Causale vs. Statistical Inference

Het probleem van chocoladeverslaafde Nobelprijswinnaars

Foto door Joanna Kosinska op Unsplash

Er is een beroemde studie die aantoonde dat er een sterke correlatie bestaat tussen de chocoladeconsumptie van een land en het aantal Nobelprijswinnaars dat uit dat land afkomstig is. Zou je dan zeggen dat chocoladeconsumptie ervoor zorgt dat iemand een grotere kans heeft om Nobelprijswinnaar te worden en meteen als een gek chocolade gaat consumeren? Ik hoop het niet, ik vermoed dat het redelijk is te verwachten dat chocolade er niet toe leidt dat men een Nobelprijswinnaar wordt. Laten we dus twee variabelen uit deze verklaring halen. B- Nobelprijswinnaar zijn, A- chocolade consumeren. Het causale diagram voor deze uitspraak zou er als volgt uitzien:

The arrow meaning that A causes B. As you can see, this is a very primitive causal diagram. Now we can come to the point, although we have strong correlation between chocolate consumption and Nobel prize winning, we can ask ourselves, is there some other variable, C, such as the country’s wealth that causes both Nobel prize winning and chocolate consumption, or is it the country’s educational system that causes both and so on. Let us imagine, as indeed is the case, that there is a common cause C for both. Then the causal diagram looks like this:

Now we can mention Reichenbach’s common cause principle which states that if variables A and B have a common cause, C, dan wordt de correlatie tussen deze variabelen opgeheven wanneer we conditioneren op C, wat betekent dat de voorwaardelijke verdelingen van de willekeurige variabelen die conditioneren op de gemeenschappelijke oorzaak onafhankelijk worden. Mooi genoeg. Dus eigenlijk is het causale diagram waar we naar moeten kijken het volgende:

Dit is waar causaliteit om draait, vaststellen dat er geen gemeenschappelijke oorzaak is die A en B doet lijken alsof A B veroorzaakt. Deze praktijk is in de medische wereld echter al lang ingeburgerd in de vorm van medische proeven, lang voordat mensen begonnen te praten over causale gevolgtrekkingen. Dus hoe stellen we dit vast? Ten eerste gaan we een medische proef een meer algemene, bruikbare naam geven. We noemen het een gecontroleerd experiment. Gecontroleerde experimenten zijn leuk, we kunnen direct op een variabele inwerken en zien hoe onze andere variabelen veranderen in ons causaal diagram. In een medische proef zou dit betekenen dat we groepen mensen 1 en 2 nemen, groep 1 neemt het placebo en groep 2 neemt het eigenlijke medicijn tegen de ziekte en we observeren de resultaten. In een medisch onderzoek willen we natuurlijk dat deze mensen uit dezelfde verdeling komen, d.w.z. dat ze vergelijkbaar zijn.
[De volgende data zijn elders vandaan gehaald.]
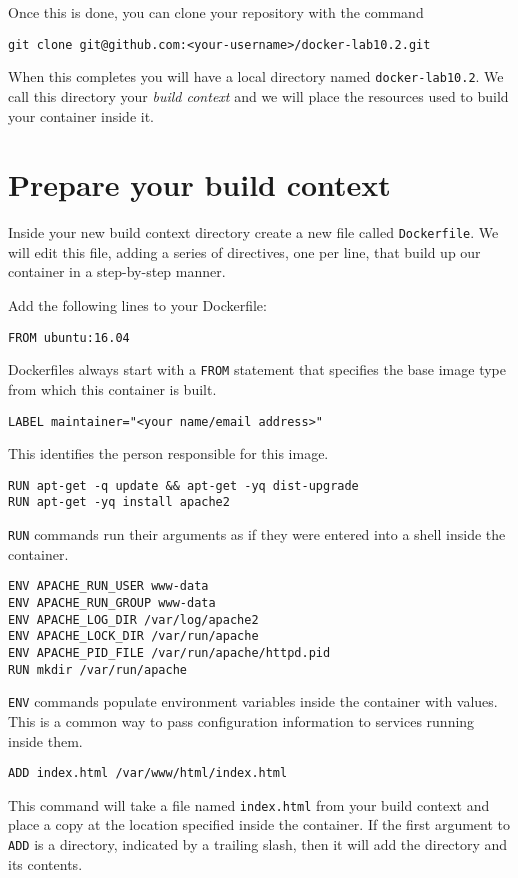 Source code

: \documentclass{article}
\begin{document}
Once this is done, you can clone your repository with the command

\texttt{git clone git@github.com:<your-username>/docker-lab10.2.git}

When this completes you will have a local directory named \texttt{docker-lab10.2}. We call this directory your \emph{build context} and we will place the resources used to build your container inside it.

\section{Prepare your build context}
Inside your new build context directory create a new file called \texttt{Dockerfile}. We will edit this file, adding a series of directives, one per line, that build up our container in a step-by-step manner.

Add the following lines to your Dockerfile:

\texttt{FROM ubuntu:16.04}

Dockerfiles always start with a \texttt{FROM} statement that specifies the base image type from which this container is built.

\texttt{LABEL maintainer="<your name/email address>"}

This identifies the person responsible for this image.

\begin{verbatim}
RUN apt-get -q update && apt-get -yq dist-upgrade
RUN apt-get -yq install apache2
\end{verbatim}

\texttt{RUN} commands run their arguments as if they were entered into a shell inside the container.

\begin{verbatim}
ENV APACHE_RUN_USER www-data
ENV APACHE_RUN_GROUP www-data
ENV APACHE_LOG_DIR /var/log/apache2
ENV APACHE_LOCK_DIR /var/run/apache
ENV APACHE_PID_FILE /var/run/apache/httpd.pid
RUN mkdir /var/run/apache
\end{verbatim}

\texttt{ENV} commands populate environment variables inside the container with values. This is a common way to pass configuration information to services running inside them.

\texttt{ADD index.html /var/www/html/index.html }

This command will take a file named \texttt{index.html} from your build context and place a copy at the location specified inside the container. If the first argument to \texttt{ADD} is a directory, indicated by a trailing slash, then it will add the directory and its contents.
\end{document}
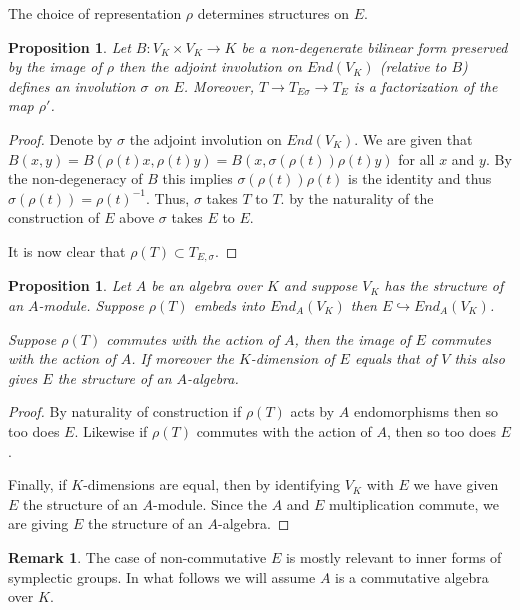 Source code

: \documentclass{article}
\theoremstyle{plain}
\newtheorem{proposition}[theorem]{Proposition}
\theoremstyle{definition}
\newtheorem{remark}[theorem]{Remark}
\begin{document}
The choice of representation $\rho$ determines structures on $E$.

\begin{proposition}
Let $B : V_K \times V_K \rightarrow K$ be a non-degenerate bilinear form preserved by the image of $\rho$ then the adjoint involution on $End(V_K)$ (relative to $B$) defines an involution $\sigma$ on $E$.
Moreover, $T \rightarrow T_{E\sigma} \rightarrow T_E$ is a factorization of the map $\rho'$.
\end{proposition}
\begin{proof}
Denote by $\sigma$ the adjoint involution on $End(V_K)$.
We are given that $B(x,y) = B(\rho(t)x,\rho(t)y) = B(x,\sigma(\rho(t))\rho(t)y)$ for all $x$ and $y$. By the non-degeneracy of $B$ this implies $\sigma(\rho(t))\rho(t)$ is the identity and thus $\sigma(\rho(t)) = \rho(t)^{-1}$. Thus, $\sigma$ takes $T$ to $T$. by the naturality of the construction of $E$ above $\sigma$ takes $E$ to $E$.

It is now clear that $\rho(T) \subset T_{E,\sigma}$.
\end{proof}



\begin{proposition}
Let $A$ be an algebra over $K$ and suppose $V_K$ has the structure of an $A$-module.
Suppose $\rho(T)$ embeds into $End_A(V_K)$ then $E\hookrightarrow End_A(V_K)$.

Suppose $\rho(T)$ commutes with the action of $A$, then the image of $E$ commutes with the action of $A$.
If moreover the $K$-dimension of $E$ equals that of $V$ this also gives $E$ the structure of an $A$-algebra.
\end{proposition}
\begin{proof}
By naturality of construction if $\rho(T)$ acts by $A$ endomorphisms then so too does $E$.
Likewise if $\rho(T)$ commutes with the action of $A$, then so too does $E$.

Finally, if $K$-dimensions are equal, then by identifying $V_K$ with $E$ we have given $E$ the structure of an $A$-module. Since the $A$ and $E$ multiplication commute, we are giving $E$ the structure of an $A$-algebra.
\end{proof}
\begin{remark}
The case of non-commutative $E$ is mostly relevant to inner forms of symplectic groups.
In what follows we will assume $A$ is a commutative algebra over $K$.
\end{remark}
\end{document}
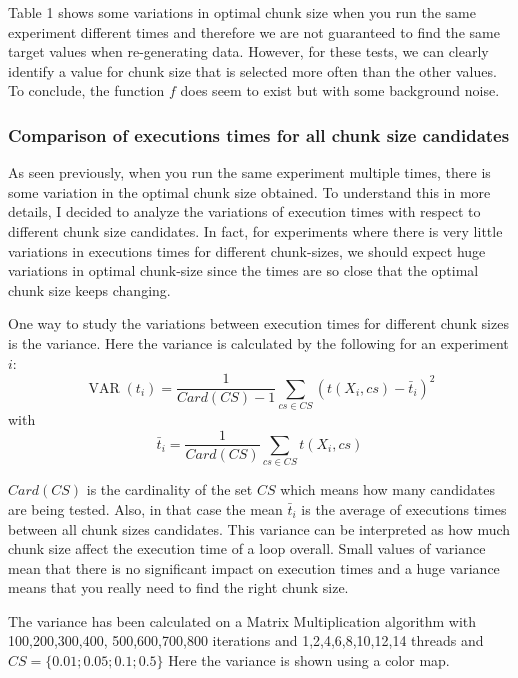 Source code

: Table 1 shows some variations in optimal chunk size when you run the same experiment different times and therefore we are not guaranteed to find the same target values when re-generating data. However, for these tests, we can clearly identify a value for chunk size that is selected more often than the other values. To conclude, the function $f$ does seem to exist but with some background noise.

\subsubsection{Comparison of executions times for all chunk size candidates}
As seen previously, when you run the same experiment multiple times, there is some variation in the optimal chunk size obtained. To understand this in more details, I decided to analyze the variations of execution times with respect to different chunk size candidates.
 In fact, for experiments where there is very little variations in executions times for different chunk-sizes, we should expect huge variations in optimal chunk-size since the times are so close that the optimal chunk size keeps changing.

One way to study the variations between execution times for different chunk sizes is the variance. Here the variance is calculated by the following for an experiment $i$:
$$\operatorname{VAR}(t_i)=\frac{1}{Card(CS)-1}\sum_{cs \in CS}(t(X_i,cs)-\bar{t}_i)^2$$
with 
$$\bar{t}_i=\frac{1}{Card(CS)}\sum_{cs \in CS}t(X_i,cs)$$

 $Card(CS)$ is the cardinality of the set $CS$ which means how many candidates are being tested. Also, in that case the mean $\bar{t}_i$ is the average of executions times between all chunk sizes candidates. This variance can be interpreted as how much chunk size affect the execution time of a loop overall. Small values of variance mean that there is no significant impact on execution times and a huge variance means that you really need to find the right chunk size.

The variance has been calculated on a Matrix Multiplication algorithm with 100,200,300,400, 500,600,700,800 iterations and 1,2,4,6,8,10,12,14 threads and $CS=\{0.01;0.05;0.1;0.5\}$
Here the variance is shown using a color map.

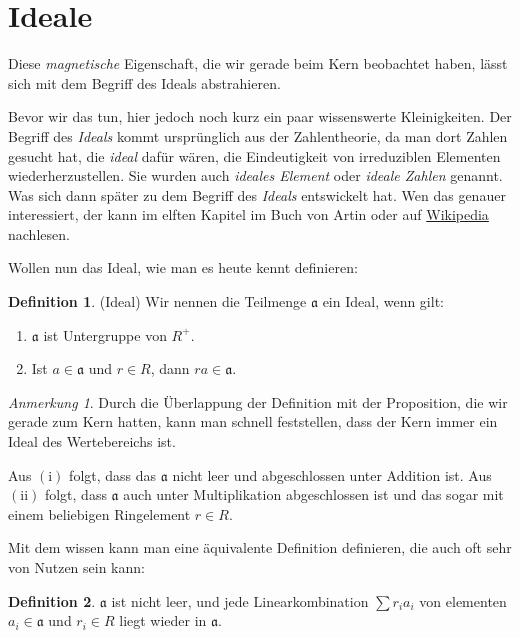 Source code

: \documentclass{article}
\theoremstyle{definition}
\newtheorem*{definition}{Definition}
\theoremstyle{remark}
\newtheorem*{anm}{Anmerkung}
\begin{document}
\newpage
\section{Ideale}
Diese \emph{magnetische} Eigenschaft, die wir gerade beim Kern beobachtet haben, lässt sich mit dem Begriff
des Ideals abstrahieren.

\vspace{0.7em}
Bevor wir das tun, hier jedoch noch kurz ein paar wissenswerte Kleinigkeiten. Der Begriff des \emph{Ideals}
kommt ursprünglich aus der Zahlentheorie, da man dort Zahlen gesucht hat, die \emph{ideal} dafür wären, die
Eindeutigkeit von irreduziblen Elementen wiederherzustellen. Sie wurden auch \emph{ideales Element} oder
\emph{ideale Zahlen} genannt. Was sich dann später zu dem Begriff des \emph{Ideals} entswickelt hat. Wen das
genauer interessiert, der kann im elften Kapitel im Buch von Artin oder auf
\href{https://de.wikipedia.org/wiki/Ideal_(Ringtheorie)#%E2%80%9EIdeale_Zahlen%E2%80%9C}{Wikipedia} nachlesen.

\vspace{0.7em}
Wollen nun das Ideal, wie man es heute kennt definieren:

\begin{definition}(Ideal) Wir nennen die Teilmenge $\mathfrak a$ ein Ideal, wenn gilt:
\begin{enumerate}[label=(\roman*)]
    \item $\mathfrak a$ ist Untergruppe von $R^+$.
    \item Ist $a \in \mathfrak a$ und $r\in R$, dann $ra \in \mathfrak a$.
\end{enumerate}
\end{definition}

\begin{anm}
Durch die Überlappung der Definition mit der Proposition, die wir gerade zum Kern hatten, kann man schnell
feststellen, dass der Kern immer ein Ideal des Wertebereichs ist.
\end{anm}

Aus $(\mathrm i)$ folgt, dass das $\mathfrak a$ nicht leer und abgeschlossen unter Addition ist. Aus
$(\mathrm{ii})$ folgt, dass $\mathfrak a$ auch unter Multiplikation abgeschlossen ist und das sogar mit einem
beliebigen Ringelement $r\in R$.

\vspace{0.7em}
Mit dem wissen kann man eine äquivalente Definition definieren, die auch oft sehr von Nutzen sein kann:

\begin{definition}
$\mathfrak a$ ist nicht leer, und jede Linearkombination $\sum r_i a_i$ von elementen $a_i\in \mathfrak a$ und
    $r_i\in R$ liegt wieder in $\mathfrak a$.
\end{definition}
\end{document}
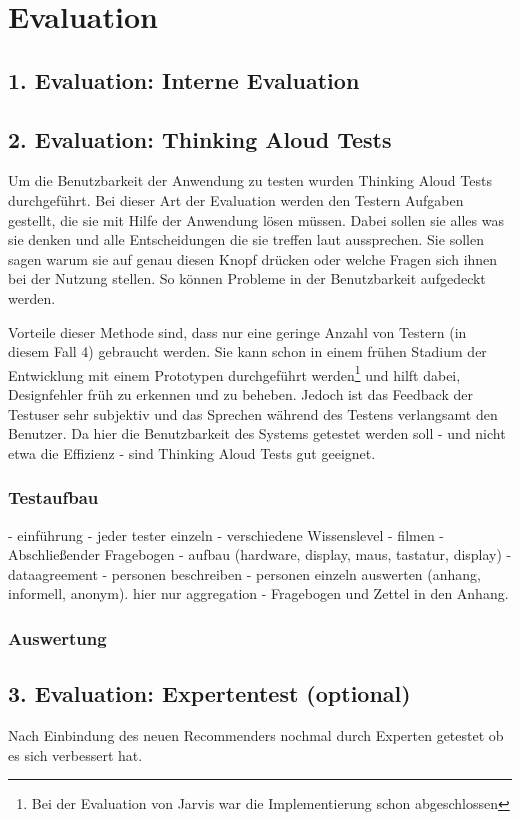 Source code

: \section{Evaluation}
 \subsection{1. Evaluation: Interne Evaluation}

 \subsection{2. Evaluation: Thinking Aloud Tests}
Um die Benutzbarkeit der Anwendung zu testen wurden Thinking Aloud Tests durchgeführt. Bei dieser Art der Evaluation werden den Testern Aufgaben gestellt, die sie mit Hilfe der Anwendung lösen müssen. Dabei sollen sie alles was sie denken und alle Entscheidungen die sie treffen laut aussprechen. Sie sollen sagen warum sie auf genau diesen Knopf drücken oder welche Fragen sich ihnen bei der Nutzung stellen. So können Probleme in der Benutzbarkeit aufgedeckt werden.

Vorteile dieser Methode sind, dass nur eine geringe Anzahl von Testern (in diesem Fall 4) gebraucht werden. Sie kann schon in einem frühen Stadium der Entwicklung mit einem Prototypen durchgeführt werden\footnote{Bei der Evaluation von Jarvis war die Implementierung schon abgeschlossen} und hilft dabei, Designfehler früh zu erkennen und zu beheben. Jedoch ist das Feedback der Testuser sehr subjektiv und das Sprechen während des Testens verlangsamt den Benutzer. Da hier die Benutzbarkeit des Systems getestet werden soll - und nicht etwa die Effizienz - sind Thinking Aloud Tests gut geeignet.

 \subsubsection{Testaufbau}
 - einführung
 - jeder tester einzeln
 - verschiedene Wissenslevel
 - filmen
 - Abschließender Fragebogen
  - aufbau (hardware, display, maus, tastatur, display)
  - dataagreement
  - personen beschreiben
  - personen einzeln auswerten (anhang, informell, anonym). hier nur aggregation
  - Fragebogen und Zettel in den Anhang.
 \subsubsection{Auswertung}


 \subsection{3. Evaluation: Expertentest (optional)}
 Nach Einbindung des neuen Recommenders nochmal durch Experten getestet ob es sich verbessert hat.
Idealiter zouden we willen dat ze hetzelfde zijn, dit zou de perfecte medische proef zijn die alle andere mogelijke gemeenschappelijke oorzaken zou elimineren, maar dit is onrealistisch om te verwachten, een perfect gecontroleerd experiment. Nu observeer je de resultaten van de groepen en bepaal je op basis van enig vertrouwen of het medicijn efficiënt is in het genezen van de ziekte.

In causale taal heet dit een interventie. Als we een variabele kunnen nemen en die handmatig op een waarde zetten, zonder iets anders te veranderen. Dit komt er in feite op neer dat we dezelfde mensen nemen voordat we het placebo en het medicijn toepasten en vervolgens beide toepassen, om te zien of de ziekte is genezen door het medicijn of door iets anders. Over het algemeen vinden mensen het moeilijk om onderscheid te maken tussen interventie en het instellen van een waarschijnlijkheid van een gebeurtenis op 1. Het verschil is dat interventie resulteert in twee verschillende causale diagrammen waarop we onze waarschijnlijkheden kunnen berekenen en tot een conclusie kunnen komen over de werkelijke causale structuur van het diagram.

Gelukkig hebben we Prof. Judea Pearl te danken voor het uitvinden van de causale calculus, waarvoor hij de prestigieuze Turing prijs heeft ontvangen en waarschijnlijk verder bekend zal staan als de grondlegger van de moderne causale inferentie. Ik stel voor zijn boeken over causaliteit te lezen om dieper in het onderwerp te duiken:

1. The Book of Why

2. Causality: Models, Reasoning and Inference

3. Causal Inference in Statistics: A Primer

Ik denk persoonlijk dat de eerste goed is voor een algemeen publiek omdat het ook een goede blik geeft op de geschiedenis van statistiek en causaliteit en vervolgens wat meer ingaat op de theorie achter causale inferentie.

Geef een antwoord

Het e-mailadres wordt niet gepubliceerd.